→ **Work task**: Report back every line of the entries that contains "draft", exactly as written.

##### Data to process #####

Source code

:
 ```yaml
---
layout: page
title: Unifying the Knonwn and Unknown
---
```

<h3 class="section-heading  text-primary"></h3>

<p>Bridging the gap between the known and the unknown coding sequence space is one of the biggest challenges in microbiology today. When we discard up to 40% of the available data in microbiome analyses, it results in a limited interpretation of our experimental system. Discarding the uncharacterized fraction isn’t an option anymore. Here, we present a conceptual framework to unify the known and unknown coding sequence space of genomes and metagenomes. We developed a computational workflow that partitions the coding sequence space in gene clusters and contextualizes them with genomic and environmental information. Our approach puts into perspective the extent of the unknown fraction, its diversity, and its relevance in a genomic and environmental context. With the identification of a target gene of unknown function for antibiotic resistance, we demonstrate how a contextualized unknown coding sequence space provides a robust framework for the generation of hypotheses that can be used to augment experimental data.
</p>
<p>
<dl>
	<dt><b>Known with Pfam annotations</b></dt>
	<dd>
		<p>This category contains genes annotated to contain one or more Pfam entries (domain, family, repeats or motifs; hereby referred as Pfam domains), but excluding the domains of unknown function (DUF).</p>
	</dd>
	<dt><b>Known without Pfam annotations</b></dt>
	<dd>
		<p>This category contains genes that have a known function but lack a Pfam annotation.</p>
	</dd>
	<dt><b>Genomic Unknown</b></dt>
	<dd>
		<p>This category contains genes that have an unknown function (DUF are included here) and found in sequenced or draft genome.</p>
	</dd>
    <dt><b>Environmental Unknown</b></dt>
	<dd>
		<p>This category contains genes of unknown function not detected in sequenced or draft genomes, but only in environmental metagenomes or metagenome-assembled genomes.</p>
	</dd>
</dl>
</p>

#####

→ **Response to this exercise**:
		<p>This category contains genes that have an unknown function (DUF are included here) and found in sequenced or draft genome.</p>
		<p>This category contains genes of unknown function not detected in sequenced or draft genomes, but only in environmental metagenomes or metagenome-assembled genomes.</p>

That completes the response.